Prof Chakuchichi underscored the need to create a rapport with the person in that condition so that she or he gets used to the language and be able to be productive through using their talent fully like in the case of Onai.
“We expect such people to use haptic senses, which are the general sense of feeling and use kinesthetic sense of movement. You should pat the person on the back to instruct them to do something as a way of communication like what Ms Marare has adopted when interacting with Onai. The tactile sign language improves with consistency,” he said.
“Once communication is established, a deaf and blind child can undergo formal education like the able bodied children without any challenges and we encourage Copota School of the Blind to take Onai through the same. It will be different on language but the syllabus will be the same and this is the same as teaching the visually impaired children.

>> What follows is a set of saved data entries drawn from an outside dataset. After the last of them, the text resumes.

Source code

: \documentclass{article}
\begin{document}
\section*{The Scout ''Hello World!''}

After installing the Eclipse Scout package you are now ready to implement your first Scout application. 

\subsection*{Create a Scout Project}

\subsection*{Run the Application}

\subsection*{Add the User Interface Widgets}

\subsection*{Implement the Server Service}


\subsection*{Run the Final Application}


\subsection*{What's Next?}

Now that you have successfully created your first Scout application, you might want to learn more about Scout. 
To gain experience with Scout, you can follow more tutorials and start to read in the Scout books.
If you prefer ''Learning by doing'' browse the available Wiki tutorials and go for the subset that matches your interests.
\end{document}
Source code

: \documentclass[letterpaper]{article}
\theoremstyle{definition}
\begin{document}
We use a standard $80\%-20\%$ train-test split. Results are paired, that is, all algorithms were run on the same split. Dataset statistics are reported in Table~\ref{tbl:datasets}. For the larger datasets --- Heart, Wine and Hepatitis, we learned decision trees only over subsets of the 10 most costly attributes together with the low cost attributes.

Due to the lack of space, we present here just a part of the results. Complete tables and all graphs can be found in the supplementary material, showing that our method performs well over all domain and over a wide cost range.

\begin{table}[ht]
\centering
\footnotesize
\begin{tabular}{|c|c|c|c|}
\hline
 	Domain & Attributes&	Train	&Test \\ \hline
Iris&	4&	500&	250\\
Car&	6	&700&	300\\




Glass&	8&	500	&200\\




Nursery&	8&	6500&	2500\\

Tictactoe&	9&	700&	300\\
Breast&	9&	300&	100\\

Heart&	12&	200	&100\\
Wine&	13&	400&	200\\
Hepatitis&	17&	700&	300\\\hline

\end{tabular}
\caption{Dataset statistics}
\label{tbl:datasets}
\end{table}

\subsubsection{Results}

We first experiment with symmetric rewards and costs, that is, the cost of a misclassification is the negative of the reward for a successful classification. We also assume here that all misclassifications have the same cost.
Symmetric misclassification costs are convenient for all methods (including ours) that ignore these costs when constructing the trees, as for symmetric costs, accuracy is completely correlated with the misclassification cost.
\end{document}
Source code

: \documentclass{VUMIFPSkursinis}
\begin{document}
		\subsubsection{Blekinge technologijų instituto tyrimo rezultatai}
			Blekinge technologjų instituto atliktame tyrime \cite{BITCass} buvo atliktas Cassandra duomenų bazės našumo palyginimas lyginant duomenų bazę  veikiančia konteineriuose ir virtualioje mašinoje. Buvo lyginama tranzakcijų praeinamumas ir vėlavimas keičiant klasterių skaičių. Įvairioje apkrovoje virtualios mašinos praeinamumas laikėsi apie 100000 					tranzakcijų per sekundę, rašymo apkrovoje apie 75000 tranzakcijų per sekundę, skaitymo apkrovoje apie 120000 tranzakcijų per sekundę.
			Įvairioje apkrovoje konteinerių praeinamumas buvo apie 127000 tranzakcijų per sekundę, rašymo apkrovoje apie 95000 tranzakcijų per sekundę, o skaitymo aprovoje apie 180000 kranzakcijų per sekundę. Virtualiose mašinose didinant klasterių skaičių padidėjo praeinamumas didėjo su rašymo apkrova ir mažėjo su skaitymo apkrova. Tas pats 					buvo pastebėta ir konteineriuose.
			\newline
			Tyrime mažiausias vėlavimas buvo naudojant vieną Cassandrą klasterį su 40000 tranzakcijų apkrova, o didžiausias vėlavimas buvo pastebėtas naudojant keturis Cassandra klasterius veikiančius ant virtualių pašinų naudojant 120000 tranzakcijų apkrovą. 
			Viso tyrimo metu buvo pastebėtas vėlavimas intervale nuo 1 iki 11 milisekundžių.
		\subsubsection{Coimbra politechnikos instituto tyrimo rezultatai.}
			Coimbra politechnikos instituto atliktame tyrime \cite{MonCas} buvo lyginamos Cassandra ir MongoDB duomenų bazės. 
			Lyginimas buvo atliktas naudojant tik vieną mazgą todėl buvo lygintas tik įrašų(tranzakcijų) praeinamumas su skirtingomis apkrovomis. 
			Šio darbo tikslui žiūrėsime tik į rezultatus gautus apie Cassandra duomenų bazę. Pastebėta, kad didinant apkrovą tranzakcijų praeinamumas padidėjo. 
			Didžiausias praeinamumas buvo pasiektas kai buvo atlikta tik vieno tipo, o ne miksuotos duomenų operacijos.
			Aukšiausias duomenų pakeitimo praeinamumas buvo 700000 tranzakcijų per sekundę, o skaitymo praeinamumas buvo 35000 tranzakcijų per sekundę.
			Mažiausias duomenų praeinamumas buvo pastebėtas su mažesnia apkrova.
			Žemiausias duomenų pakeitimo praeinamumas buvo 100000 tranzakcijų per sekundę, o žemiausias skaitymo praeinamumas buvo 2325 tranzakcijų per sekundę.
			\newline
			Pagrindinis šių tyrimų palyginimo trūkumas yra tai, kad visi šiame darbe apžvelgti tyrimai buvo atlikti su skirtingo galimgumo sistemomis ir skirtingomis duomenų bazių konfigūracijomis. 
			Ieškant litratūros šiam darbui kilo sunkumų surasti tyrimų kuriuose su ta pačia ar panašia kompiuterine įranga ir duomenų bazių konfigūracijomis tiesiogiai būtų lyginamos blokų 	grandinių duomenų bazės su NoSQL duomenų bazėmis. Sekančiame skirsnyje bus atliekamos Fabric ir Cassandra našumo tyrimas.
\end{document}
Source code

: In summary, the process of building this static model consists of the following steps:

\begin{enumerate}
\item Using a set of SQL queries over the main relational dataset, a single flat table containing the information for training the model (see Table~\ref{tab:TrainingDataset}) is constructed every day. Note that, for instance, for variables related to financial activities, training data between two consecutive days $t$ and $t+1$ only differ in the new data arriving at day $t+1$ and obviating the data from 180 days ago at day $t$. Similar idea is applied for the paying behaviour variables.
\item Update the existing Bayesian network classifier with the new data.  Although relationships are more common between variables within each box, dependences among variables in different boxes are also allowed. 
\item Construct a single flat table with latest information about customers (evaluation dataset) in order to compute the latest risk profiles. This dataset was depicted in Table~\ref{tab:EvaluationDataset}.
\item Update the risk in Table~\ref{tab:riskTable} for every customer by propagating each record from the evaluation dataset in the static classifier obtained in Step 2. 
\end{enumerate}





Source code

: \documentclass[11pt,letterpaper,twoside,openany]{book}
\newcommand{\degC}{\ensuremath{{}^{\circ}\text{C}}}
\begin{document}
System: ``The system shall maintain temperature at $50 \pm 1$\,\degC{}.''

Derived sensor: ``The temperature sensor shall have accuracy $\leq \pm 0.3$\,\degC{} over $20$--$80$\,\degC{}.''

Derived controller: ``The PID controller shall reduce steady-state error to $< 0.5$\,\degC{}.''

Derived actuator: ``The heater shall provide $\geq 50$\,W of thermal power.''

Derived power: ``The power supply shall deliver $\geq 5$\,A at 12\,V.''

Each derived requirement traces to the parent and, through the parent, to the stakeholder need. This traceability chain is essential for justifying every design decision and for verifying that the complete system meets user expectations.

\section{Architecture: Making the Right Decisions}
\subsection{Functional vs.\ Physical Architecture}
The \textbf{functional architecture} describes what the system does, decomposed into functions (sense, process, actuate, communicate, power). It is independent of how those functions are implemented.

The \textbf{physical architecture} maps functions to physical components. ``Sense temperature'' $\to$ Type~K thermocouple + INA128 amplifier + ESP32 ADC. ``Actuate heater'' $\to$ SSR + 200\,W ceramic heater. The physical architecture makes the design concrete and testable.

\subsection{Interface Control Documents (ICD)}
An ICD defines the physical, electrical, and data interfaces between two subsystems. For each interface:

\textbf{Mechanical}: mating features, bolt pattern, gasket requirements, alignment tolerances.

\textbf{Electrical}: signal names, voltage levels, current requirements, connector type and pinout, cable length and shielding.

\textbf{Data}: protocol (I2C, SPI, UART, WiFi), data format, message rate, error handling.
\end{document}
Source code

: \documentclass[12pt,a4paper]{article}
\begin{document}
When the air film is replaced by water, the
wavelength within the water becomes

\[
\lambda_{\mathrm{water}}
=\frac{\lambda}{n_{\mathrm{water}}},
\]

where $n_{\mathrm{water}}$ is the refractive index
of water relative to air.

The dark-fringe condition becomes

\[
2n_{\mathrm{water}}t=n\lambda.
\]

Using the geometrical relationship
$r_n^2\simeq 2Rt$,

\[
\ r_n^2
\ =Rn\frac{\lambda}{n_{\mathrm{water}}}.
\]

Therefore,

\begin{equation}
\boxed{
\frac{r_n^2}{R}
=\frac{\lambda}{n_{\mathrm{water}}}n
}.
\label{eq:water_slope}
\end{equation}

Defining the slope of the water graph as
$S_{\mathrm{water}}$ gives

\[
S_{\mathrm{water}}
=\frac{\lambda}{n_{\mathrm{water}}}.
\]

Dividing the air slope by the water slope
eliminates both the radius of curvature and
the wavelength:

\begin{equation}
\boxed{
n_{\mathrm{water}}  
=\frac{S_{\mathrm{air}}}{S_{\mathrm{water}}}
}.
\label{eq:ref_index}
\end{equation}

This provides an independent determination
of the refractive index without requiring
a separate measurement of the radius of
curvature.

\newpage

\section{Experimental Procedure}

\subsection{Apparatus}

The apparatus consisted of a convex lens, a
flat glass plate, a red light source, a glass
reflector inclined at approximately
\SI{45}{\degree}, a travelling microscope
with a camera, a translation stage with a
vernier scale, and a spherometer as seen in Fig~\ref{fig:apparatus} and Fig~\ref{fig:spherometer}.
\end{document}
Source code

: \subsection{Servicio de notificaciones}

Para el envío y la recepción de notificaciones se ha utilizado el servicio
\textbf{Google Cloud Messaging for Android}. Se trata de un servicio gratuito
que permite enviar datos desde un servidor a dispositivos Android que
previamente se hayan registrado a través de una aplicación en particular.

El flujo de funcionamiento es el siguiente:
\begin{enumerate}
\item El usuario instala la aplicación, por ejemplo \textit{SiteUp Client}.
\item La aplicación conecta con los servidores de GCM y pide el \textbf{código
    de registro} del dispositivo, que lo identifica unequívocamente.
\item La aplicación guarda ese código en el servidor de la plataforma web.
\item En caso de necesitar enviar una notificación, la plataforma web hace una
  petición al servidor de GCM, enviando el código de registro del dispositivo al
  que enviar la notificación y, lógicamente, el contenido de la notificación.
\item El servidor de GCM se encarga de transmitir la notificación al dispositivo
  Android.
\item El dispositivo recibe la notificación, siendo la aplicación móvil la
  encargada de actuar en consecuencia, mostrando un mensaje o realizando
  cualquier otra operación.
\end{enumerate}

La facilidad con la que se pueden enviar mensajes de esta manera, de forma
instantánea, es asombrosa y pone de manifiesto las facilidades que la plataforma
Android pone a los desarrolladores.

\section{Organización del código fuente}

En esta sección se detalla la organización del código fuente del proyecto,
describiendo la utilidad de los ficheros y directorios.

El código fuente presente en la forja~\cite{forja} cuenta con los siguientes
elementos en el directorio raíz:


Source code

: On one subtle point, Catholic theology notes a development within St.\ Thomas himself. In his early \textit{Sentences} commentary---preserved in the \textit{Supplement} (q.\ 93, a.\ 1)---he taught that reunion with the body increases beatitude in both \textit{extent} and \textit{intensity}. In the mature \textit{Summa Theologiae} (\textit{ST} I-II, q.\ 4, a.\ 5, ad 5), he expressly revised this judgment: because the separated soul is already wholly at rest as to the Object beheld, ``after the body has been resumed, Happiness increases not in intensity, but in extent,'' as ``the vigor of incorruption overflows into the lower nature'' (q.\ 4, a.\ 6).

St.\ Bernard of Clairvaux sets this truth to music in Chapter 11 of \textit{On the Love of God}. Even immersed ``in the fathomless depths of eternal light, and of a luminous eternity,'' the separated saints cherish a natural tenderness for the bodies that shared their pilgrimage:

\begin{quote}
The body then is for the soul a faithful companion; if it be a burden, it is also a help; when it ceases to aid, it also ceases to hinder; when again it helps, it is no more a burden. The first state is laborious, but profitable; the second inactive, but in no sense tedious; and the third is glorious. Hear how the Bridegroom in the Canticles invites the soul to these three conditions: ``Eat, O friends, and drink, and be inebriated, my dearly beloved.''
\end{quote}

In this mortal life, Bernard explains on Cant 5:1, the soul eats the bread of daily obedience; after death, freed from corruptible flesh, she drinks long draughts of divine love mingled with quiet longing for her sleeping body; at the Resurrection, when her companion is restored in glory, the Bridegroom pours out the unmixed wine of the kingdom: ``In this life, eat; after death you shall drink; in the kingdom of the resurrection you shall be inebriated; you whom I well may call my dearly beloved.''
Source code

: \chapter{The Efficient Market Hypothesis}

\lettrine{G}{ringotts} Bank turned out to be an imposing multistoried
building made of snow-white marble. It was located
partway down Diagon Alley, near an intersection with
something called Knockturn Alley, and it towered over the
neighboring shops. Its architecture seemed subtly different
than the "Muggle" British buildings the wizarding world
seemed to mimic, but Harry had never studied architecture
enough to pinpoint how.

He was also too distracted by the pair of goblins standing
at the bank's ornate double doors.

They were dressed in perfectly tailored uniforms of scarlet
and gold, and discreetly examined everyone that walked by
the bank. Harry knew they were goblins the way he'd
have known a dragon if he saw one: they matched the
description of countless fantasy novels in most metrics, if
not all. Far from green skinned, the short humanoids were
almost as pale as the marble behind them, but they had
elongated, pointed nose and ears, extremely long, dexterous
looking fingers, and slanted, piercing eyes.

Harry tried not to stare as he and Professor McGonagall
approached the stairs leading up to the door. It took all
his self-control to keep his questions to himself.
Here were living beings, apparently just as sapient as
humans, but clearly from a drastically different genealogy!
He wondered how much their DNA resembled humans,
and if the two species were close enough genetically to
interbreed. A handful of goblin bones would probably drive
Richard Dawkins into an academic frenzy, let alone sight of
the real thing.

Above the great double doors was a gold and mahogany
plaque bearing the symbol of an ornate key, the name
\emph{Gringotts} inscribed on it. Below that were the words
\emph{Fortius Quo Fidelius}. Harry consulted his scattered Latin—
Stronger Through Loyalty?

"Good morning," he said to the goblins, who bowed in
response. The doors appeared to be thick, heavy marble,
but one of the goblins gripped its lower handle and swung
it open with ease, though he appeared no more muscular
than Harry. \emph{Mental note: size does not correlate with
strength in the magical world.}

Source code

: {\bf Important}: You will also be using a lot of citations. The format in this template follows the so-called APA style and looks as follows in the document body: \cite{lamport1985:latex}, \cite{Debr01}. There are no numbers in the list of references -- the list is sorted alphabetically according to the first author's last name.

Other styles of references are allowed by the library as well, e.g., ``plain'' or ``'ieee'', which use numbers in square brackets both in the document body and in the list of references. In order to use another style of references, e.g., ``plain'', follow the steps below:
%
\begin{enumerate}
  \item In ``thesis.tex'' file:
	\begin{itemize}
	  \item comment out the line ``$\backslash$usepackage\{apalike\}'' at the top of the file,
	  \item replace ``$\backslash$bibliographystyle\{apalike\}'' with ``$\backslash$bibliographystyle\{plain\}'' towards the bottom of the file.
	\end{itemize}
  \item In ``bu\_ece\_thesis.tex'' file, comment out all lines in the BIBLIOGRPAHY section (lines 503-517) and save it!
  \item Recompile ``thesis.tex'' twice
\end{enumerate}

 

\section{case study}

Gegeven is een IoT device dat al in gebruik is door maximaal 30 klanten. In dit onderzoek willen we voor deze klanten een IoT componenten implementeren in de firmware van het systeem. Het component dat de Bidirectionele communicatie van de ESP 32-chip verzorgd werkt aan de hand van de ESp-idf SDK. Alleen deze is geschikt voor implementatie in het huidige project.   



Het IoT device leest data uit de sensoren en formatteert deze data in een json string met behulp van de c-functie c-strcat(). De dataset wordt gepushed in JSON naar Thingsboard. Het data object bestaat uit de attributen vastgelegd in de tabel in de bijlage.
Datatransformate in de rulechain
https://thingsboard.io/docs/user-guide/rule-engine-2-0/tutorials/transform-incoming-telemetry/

“There is new technology that helps such pupils to communicate. We have vibrators that are put in the child’s pocket and when there are visitors at home, they press a button at the gate and the gadget vibrates. During my teaching practice in Finland where I did my studies, I was asked to teach pupils with such conditions about water. I was supposed to teach them about hot and cold water and I would stretch their hands to feel or just pat them at the back signalling the water is warm,” said Prof Chakuchichi.
According to research, persons who are deaf and blind depend on the good will and sensitivity of those around them to make the environment safe.
Behavioural and emotional difficulties often accompany deaf-blindness and are natural outcomes of the child’s inability to understand and communicate.